Question: Two paper screens \[A\] and \[B\] are separated by a distance of \[100m\] . A bullet pierces \[A\] a...

Question

Two paper screens $A$ and $B$ are separated by a distance of $100m$ . A bullet pierces $A$ and then $B$ . The hole in $B$ is $10cm$ below the hole in $A$ . If the bullet is traveling horizontally at the time of hitting the screen $A$ , calculate the velocity of the bullet when it hits the screen $A$ . Neglect the resistance of paper and air.

Answer 1

Solution

We start by recording the given values and writing down the equations of motion. We find the value of time of motion and with the help of the value of time of motion, we use another equation of motion and find the value of the final velocity of the bullet.

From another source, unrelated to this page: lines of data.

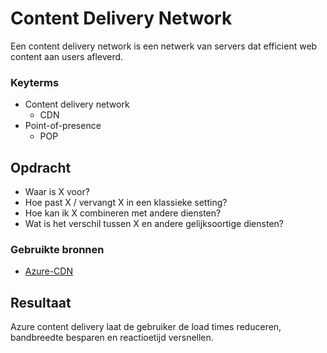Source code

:# Content Delivery Network
Een content delivery network is een netwerk van servers dat efficient web content aan users afleverd.


### Keyterms
* Content delivery network
    * CDN
* Point-of-presence
    * POP

## Opdracht
- Waar is X voor?
- Hoe past X / vervangt X in een klassieke setting?
- Hoe kan ik X combineren met andere diensten?
- Wat is het verschil tussen X en andere gelijksoortige diensten?

### Gebruikte bronnen
- [Azure-CDN](https://docs.microsoft.com/en-us/azure/cdn/cdn-overview)

## Resultaat
Azure content delivery laat de gebruiker de load times reduceren, bandbreedte besparen en reactioetijd versnellen.
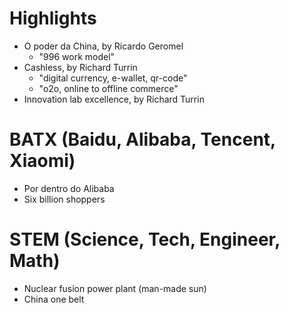 # Highlights
- O poder da China, by Ricardo Geromel
    - "996 work model"
- Cashless, by Richard Turrin
    - "digital currency, e-wallet, qr-code"
    - "o2o, online to offline commerce"
- Innovation lab excellence, by Richard Turrin

# BATX (Baidu, Alibaba, Tencent, Xiaomi)
- Por dentro do Alibaba
- Six billion shoppers

# STEM (Science, Tech, Engineer, Math)
- Nuclear fusion power plant (man-made sun)
- China one belt

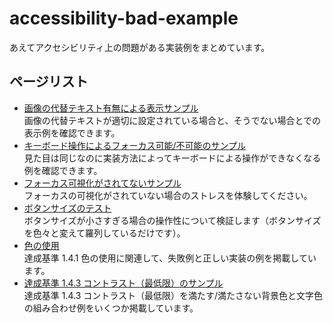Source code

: # accessibility-bad-example
あえてアクセシビリティ上の問題がある実装例をまとめています。
## ページリスト
- [画像の代替テキスト有無による表示サンプル](https://burnworks.github.io/accessibility-bad-example/img-alt/)  
  画像の代替テキストが適切に設定されている場合と、そうでない場合とでの表示例を確認できます。
- [キーボード操作によるフォーカス可能/不可能のサンプル](https://burnworks.github.io/accessibility-bad-example/keyboard-focus/)  
  見た目は同じなのに実装方法によってキーボードによる操作ができなくなる例を確認できます。
- [フォーカス可視化がされてないサンプル](https://burnworks.github.io/accessibility-bad-example/focus-visible/)  
  フォーカスの可視化がされていない場合のストレスを体験してください。
- [ボタンサイズのテスト](https://burnworks.github.io/accessibility-bad-example/button-size-test/)  
  ボタンサイズが小さすぎる場合の操作性について検証します（ボタンサイズを色々と変えて羅列しているだけです）。
- [色の使用](https://burnworks.github.io/accessibility-bad-example/use-of-color/)  
  達成基準 1.4.1 色の使用に関連して、失敗例と正しい実装の例を掲載しています。
- [達成基準 1.4.3 コントラスト（最低限）のサンプル](https://burnworks.github.io/accessibility-bad-example/contrast-minimum/)  
  達成基準 1.4.3 コントラスト（最低限）を満たす/満たさない背景色と文字色の組み合わせ例をいくつか掲載しています。
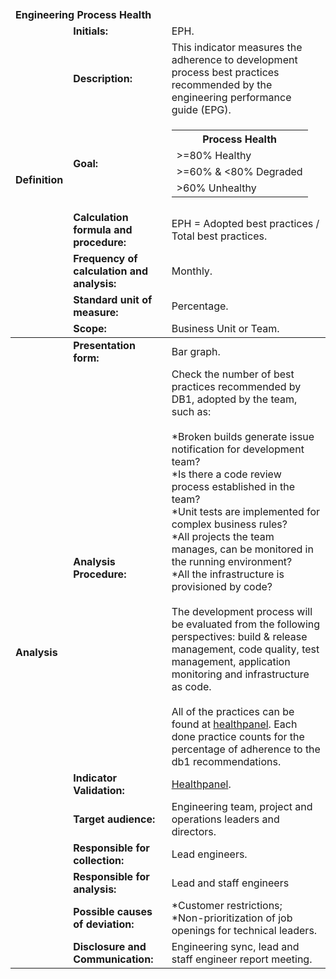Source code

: <table class="tg">
<thead>
  <tr>
    <td class="tg-9wq8 color-white analise" colspan="8"><strong>Engineering Process Health</strong></td>
  </tr>
  <tr>
    <td class="tg-9wq8 definicao color-black" rowspan="8"><strong>Definition</strong></td>
    <td class="tg-0pky"><strong>Initials:</strong></td>
    <td class="tg-0pky">EPH.</td>
  </tr>
  <tr>
    <td class="tg-0pky"><strong>Description:</strong></td>
    <td class="tg-0pky">This indicator measures the adherence to development process best practices recommended by the engineering performance guide (EPG).</td>
  </tr>
  <tr>
    <td class="tg-0pky"><strong>Goal:</strong></td>
    <td class="tg-0pky">
    <table>
      <th>Process Health</th>
      <tr><td>>=80% Healthy</td></tr>
      <tr><td>>=60% & <80% Degraded</td></tr>
      <tr><td>>60% Unhealthy</td></tr>
    </table>
    </td>
  </tr>
  <tr>
    <td class="tg-0pky"><strong>Calculation formula and procedure:</strong></td>
    <td class="tg-0pky">EPH = Adopted best practices / Total best practices.</td>
  </tr>
  <tr>
    <td class="tg-0pky"><strong>Frequency of calculation and analysis:</strong></td>
    <td class="tg-0pky">Monthly.</td>
  </tr>
  <tr>
    <td class="tg-0pky"><strong>Standard unit of measure:</strong></td>
    <td class="tg-0pky">Percentage.</td>
  </tr>
  <tr>
    <td class="tg-0pky"><strong>Scope:</strong></td>
    <td class="tg-0pky">Business Unit or Team.</td>
  </tr>
</thead>
<tbody>
  <tr>
    <td class="tg-9wq8 analise color-black" rowspan="9"><strong>Analysis</strong></td>
    <td class="tg-0pky"><strong>Presentation form:</strong></td>
    <td class="tg-0pky">Bar graph.</td>
  </tr>
  <tr>
    <td class="tg-0pky"><strong>Analysis Procedure:</strong></td>
    <td class="tg-0pky">Check the number of best practices recommended by DB1, adopted by the team, such as:<br/>
    <br/>
    *Broken builds generate issue notification for development team?<br/>
    *Is there a code review process established in the team?<br/>
    *Unit tests are implemented for complex business rules?<br/>
    *All projects the team manages, can be monitored in the running environment?</br>
    *All the infrastructure is provisioned by code?<br/>
    <br/>
    The development process will be evaluated from the following perspectives: build & release management, code quality, test management, application monitoring and infrastructure as code.
    <br/><br/>
    All of the practices can be found at <a href="https://healthpanel.db1.com.br/">healthpanel</a>. Each done practice counts for the percentage of adherence to the db1 recommendations.
    </td>
  </tr>
  <tr>
    <td class="tg-0pky"><strong>Indicator Validation:</strong></td>
    <td class="tg-0pky"> 
  <a href="https://healthpanel.db1.com.br/">Healthpanel</a>.
 </td>
  </tr>
  <tr>
    <td class="tg-0pky"><strong>Target audience:</strong></td>
    <td class="tg-0pky">Engineering team, project and operations leaders and directors.</td>
  </tr>
  <tr>
    <td class="tg-0pky"><strong>Responsible for collection:</strong></td>
    <td class="tg-0pky">Lead engineers.</td>
  </tr>
  <tr>
    <td class="tg-0pky"><strong>Responsible for analysis:</strong></td>
    <td class="tg-0pky">Lead and staff engineers</td>
  </tr>
  <tr>
    <td class="tg-0pky"><strong>Possible causes of deviation:</strong></td>
    <td class="tg-0pky">
    *Customer restrictions;<br/>
    *Non-prioritization of job openings for technical leaders.</td>
  </tr>
  <tr>
    <td class="tg-0pky"><strong>Disclosure and Communication:</strong></td>
    <td class="tg-0pky">Engineering sync, lead and staff engineer report meeting.</td>
  </tr>
</tbody>
</table>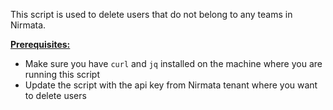 
This script is used to delete users that do not belong to any teams in Nirmata. 

<ins>**Prerequisites:**</ins>
- Make sure you have `curl` and `jq` installed on the machine where you are running this script
- Update the script with the api key from Nirmata tenant where you want to delete users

Formulas used: Equation of motion, $h = ut + \dfrac{1}{2}a{t^2}$ and $x = vt$
Where, $u$ is the initial velocity of the bullet (which is zero)
$t$ is the time taken for the motion to happen
$a$ is the acceleration related to the motion (here it is the acceleration due to gravity)
$v$ is the final velocity of the bullet.

Complete step by step solution:
Let us start by gathering the given information
Distance between the screens, $x = 100cm$
The distance between the holes in the screens, $h = 10cm$
We use the equation of motion to find the time of this motion.
$h = ut + \dfrac{1}{2}a{t^2}$
The value of initial velocity is taken as zero and so the first term of the equation vanishes and we arrive at, $h = \dfrac{1}{2}a{t^2}$
We take the known values to one side and find the value of time of the motion using, $t = \sqrt {\dfrac{{2h}}{a}}$
Here, the value of acceleration will be equal to the value of acceleration due to gravity. We take $10$ instead of $9.8$ for easier calculation. $t = \sqrt {\dfrac{{2 \times 0.10}}{{10}}} = 0.14s$
We have the value of time of the motion. Now we move onto find the final velocity, this can be found using another equation of motion
$x = vt$
Separating the known values to one side and substituting, we get $v = \dfrac{x}{t} = \dfrac{{100}}{{0.14}} = 707.11m/s$
The final velocity of the motion will be $707.11m/s$

Note:
Initial velocity is taken zero because the bullet is initially at rest. The conversion of centimeters to meters must be done or we will end up getting a different solution.